With those political decisions made, Christie is back to the business of being a high-profile governor and in-demand Republican campaigner. Last week, he packed a Howell gym for one of his signature town-hall meetings, laid out his priorities for the Legislature for the rest of the year and jetted off to North Carolina and Indiana to stump for GOP gubernatorial candidates there.
With a Washington job seemingly out of the picture, Christie still has a major decision to make in coming months: whether to run for re-election next year.
The first-term governor, who turned 50 on Sept. 6, has often said he doesn't make decisions before he has to, and he told reporters during a recent visit to Sea Isle City he won't spend much time thinking about his options until after the November election, which will keep him busy campaigning for Mitt Romney and other Republicans.
"There's no need for me to make any kind of decision until afterward - it's not something I'll even consider until after that," he said.
Nonetheless, Christie has sent some signals that he's thinking about a second term, first by turning down attempts to lure him into national elected politics then by expressing unabashed adulation for his current job, perhaps the most powerful governorship in the country.
"There's going to come a point where you guys are going to have to tumble to the fact I've been actually been telling the truth," Christie said, "that I didn't want to run for president, I didn't want to run for vice president, that I want to be governor of New Jersey. ... I love this job."
What's not to love? The brash-talking Republican has had a meteoric rise within the party, is just coming off the prime speaking assignment at the Republican National Convention and has proven he can raise money like crazy. Oh yeah, and he's brought the Democratic Legislature to its knees more than once since barreling into office in 2010 with the vow to "turn Trenton upside down." With the Democrats' help in a blue-leaning state, he's enacted teacher tenure reforms, capped the growth of property taxes and gotten pension and health care givebacks from public workers.
"Why wouldn't he run for re-election?" said Maurice Carroll, director of the Quinnipiac University Polling Institute, one of several polls that have tracked Christie since he ran for governor in 2009. "He's a natural performer. He likes being governor, and despite the noise, he's pretty good at being governor. It's the logical thing for him to do."

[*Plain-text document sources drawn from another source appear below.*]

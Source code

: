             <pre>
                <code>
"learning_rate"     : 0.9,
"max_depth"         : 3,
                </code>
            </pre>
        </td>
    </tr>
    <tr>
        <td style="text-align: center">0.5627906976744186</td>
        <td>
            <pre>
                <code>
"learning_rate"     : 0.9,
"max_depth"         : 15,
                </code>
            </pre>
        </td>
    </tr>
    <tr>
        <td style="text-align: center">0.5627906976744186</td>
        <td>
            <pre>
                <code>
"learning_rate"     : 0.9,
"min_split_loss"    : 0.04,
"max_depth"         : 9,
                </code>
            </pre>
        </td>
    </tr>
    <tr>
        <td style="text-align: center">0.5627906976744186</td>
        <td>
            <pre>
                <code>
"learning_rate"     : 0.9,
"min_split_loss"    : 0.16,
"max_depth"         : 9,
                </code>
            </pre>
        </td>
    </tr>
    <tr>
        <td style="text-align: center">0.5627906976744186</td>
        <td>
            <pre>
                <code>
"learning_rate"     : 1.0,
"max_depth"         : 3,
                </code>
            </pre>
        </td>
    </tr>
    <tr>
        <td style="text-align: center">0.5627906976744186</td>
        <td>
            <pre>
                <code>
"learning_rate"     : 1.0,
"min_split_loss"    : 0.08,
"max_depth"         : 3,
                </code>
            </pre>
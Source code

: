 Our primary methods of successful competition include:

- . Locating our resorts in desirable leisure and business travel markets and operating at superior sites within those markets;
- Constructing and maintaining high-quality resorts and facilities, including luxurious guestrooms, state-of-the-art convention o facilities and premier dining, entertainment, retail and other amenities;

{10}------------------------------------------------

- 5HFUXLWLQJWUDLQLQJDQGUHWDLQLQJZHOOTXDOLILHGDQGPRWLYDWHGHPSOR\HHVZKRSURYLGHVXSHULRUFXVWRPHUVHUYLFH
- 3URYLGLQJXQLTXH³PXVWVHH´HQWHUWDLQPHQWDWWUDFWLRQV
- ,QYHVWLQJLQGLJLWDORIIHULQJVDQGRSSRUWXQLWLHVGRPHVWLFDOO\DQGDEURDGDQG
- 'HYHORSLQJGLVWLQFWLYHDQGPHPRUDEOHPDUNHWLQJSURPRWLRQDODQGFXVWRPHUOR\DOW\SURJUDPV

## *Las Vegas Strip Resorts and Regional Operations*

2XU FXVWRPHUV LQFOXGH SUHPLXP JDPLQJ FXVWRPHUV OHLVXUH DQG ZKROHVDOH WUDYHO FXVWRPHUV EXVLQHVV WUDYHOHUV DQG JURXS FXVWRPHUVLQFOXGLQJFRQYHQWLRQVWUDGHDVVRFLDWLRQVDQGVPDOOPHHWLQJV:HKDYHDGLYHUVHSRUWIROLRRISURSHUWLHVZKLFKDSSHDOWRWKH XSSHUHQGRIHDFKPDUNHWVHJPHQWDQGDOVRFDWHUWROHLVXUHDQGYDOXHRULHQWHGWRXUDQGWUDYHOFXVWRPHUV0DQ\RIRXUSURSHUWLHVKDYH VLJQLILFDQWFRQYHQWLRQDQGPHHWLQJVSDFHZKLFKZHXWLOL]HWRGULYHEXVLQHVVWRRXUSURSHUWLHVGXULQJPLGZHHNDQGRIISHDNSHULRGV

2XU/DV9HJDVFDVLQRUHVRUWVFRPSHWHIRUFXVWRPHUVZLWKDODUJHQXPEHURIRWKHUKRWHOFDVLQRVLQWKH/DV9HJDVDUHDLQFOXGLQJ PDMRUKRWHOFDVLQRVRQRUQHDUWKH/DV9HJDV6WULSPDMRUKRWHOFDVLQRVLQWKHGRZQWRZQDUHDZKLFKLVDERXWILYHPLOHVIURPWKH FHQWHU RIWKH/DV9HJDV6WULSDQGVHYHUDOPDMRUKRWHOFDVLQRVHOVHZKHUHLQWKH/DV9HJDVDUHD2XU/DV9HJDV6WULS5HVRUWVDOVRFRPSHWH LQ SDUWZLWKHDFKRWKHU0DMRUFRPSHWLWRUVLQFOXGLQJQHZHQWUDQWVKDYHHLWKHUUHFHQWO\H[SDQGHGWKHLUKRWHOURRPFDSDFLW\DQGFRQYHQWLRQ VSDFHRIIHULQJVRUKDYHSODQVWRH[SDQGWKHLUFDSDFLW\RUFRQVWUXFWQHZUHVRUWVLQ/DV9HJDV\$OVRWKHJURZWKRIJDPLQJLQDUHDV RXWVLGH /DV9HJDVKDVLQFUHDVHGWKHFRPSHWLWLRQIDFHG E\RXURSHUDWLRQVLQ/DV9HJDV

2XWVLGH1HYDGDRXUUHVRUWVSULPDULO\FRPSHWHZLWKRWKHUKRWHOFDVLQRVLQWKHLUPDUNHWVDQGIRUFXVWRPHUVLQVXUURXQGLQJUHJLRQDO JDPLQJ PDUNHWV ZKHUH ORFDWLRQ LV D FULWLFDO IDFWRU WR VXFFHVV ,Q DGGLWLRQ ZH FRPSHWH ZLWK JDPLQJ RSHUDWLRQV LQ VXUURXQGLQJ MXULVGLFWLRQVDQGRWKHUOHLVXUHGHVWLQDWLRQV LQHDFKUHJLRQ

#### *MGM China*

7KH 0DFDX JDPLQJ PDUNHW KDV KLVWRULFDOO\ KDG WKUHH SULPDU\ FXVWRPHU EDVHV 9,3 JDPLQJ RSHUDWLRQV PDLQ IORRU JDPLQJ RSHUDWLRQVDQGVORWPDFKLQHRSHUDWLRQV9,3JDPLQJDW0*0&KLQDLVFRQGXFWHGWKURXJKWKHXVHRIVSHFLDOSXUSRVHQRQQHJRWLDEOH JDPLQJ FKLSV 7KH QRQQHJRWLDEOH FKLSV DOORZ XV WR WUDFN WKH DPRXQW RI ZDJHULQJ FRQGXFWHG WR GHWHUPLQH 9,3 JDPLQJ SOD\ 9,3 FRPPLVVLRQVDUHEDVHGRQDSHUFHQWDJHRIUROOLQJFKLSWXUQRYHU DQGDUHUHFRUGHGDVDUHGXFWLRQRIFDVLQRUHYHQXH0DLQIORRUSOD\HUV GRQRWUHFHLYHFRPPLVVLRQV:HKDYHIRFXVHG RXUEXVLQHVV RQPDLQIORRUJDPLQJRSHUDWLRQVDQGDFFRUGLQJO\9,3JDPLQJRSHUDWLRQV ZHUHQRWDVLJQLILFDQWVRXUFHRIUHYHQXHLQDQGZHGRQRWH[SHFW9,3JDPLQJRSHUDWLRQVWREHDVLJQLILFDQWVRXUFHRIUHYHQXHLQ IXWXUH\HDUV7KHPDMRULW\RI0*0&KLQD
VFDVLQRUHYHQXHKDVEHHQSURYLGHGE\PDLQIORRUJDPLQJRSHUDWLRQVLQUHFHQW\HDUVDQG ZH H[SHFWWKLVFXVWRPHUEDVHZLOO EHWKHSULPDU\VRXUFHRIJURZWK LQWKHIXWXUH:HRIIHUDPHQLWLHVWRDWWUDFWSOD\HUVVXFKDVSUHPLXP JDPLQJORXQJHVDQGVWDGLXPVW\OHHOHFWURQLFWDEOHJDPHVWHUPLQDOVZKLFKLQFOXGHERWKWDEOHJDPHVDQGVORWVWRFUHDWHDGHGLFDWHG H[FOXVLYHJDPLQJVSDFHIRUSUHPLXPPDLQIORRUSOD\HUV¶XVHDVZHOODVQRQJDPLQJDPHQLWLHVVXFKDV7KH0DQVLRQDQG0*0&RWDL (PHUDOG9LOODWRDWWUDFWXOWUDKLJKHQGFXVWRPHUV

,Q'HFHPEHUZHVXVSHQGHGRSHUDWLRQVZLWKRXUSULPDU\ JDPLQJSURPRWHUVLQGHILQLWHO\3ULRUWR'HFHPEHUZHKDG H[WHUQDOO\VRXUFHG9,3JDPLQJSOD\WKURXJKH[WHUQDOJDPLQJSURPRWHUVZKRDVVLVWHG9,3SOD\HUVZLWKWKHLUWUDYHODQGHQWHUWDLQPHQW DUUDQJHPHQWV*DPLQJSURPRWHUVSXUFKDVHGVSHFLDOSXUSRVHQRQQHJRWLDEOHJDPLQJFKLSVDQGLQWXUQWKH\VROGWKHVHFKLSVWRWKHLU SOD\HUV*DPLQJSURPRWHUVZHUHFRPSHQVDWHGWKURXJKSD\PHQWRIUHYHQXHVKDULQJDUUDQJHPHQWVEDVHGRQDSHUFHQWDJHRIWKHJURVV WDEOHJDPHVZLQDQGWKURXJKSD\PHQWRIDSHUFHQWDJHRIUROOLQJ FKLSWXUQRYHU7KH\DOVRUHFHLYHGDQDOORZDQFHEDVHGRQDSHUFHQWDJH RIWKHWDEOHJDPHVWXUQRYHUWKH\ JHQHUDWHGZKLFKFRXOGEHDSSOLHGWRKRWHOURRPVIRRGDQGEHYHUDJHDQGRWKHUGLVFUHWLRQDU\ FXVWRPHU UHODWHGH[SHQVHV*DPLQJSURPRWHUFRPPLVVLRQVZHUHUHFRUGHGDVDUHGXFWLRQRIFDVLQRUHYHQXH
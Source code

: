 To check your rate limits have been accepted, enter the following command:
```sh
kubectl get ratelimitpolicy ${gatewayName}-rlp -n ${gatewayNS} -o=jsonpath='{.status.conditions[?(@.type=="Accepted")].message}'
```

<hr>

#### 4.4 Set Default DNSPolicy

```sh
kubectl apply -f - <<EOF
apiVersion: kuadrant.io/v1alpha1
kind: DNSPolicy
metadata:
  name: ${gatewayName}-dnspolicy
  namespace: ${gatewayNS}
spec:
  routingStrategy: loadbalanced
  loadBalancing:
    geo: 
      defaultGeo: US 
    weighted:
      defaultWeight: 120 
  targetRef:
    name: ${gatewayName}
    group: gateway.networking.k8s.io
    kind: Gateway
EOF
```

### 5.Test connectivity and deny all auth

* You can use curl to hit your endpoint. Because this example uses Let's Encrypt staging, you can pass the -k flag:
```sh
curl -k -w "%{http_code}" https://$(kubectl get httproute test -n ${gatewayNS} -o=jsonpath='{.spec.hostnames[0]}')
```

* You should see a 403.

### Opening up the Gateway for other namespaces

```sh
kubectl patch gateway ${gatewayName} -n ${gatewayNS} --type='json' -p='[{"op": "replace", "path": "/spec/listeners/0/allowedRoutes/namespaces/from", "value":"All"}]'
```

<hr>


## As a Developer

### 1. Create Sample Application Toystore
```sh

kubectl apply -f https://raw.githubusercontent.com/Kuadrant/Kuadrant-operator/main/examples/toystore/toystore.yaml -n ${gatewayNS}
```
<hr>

Christie's poll numbers have remained good - very good - through his tenure so far. A majority 53 percent of New Jersey voters approve of the job he's doing as governor, compared with 42 percent who disapprove, according to a Quinnipiac poll released Wednesday. The same poll showed 26 percent approve of the job Steve Sweeney is doing as Senate president, compared with 23 percent who don't.
Christie's poll numbers didn't improve after he gave the party's keynote address in Tampa, but he also has not been hurt long-term by cutting the state budget, taking on public-sector unions or canceling a multibillion-dollar rail tunnel into Manhattan - all issues that Democrats had hoped would dent his popularity.
A further breakdown reveals gender and racial divides among the governor's supporters and detractors, a potential vulnerability.
He is a rock star among men - he carries the group by nearly 2 to 1 - but women are split and two-thirds of black voters disapprove.
Patrick Murray, director of the Monmouth University Polling Institute, whose polls also show Christie consistently topping 50 percent in approvals, said Christie's strongest play appears to be running for re-election.
"You can run successfully for president as a one-term governor, but you're always at a better starting point if you're an incumbent running from the position of a second-term even if you're not as popular in the second term," Murray said.
But the pollsters agree the governor faces a high-stakes choice: If he runs for re-election and loses, he's done politically.
Christie has both time and money on his side. While any would-be challengers have to put their names out there early enough to begin raising money, boosting their name recognition and generating support among fellow Democrats, Christie can spend the fall campaigning for fellow Republicans facing tight races in other states. By the time he's ready to make the call, late this year or early next year, the Democratic primary field will have taken shape.
"The governor has made it very clear to the people around him that he's focused on the next 60 days and that's it," said his friend and adviser Bill Palatucci. "Let's worry about this election and Mitt Romney and worry about everything else later."
It's the old political adage: one election cycle at a time.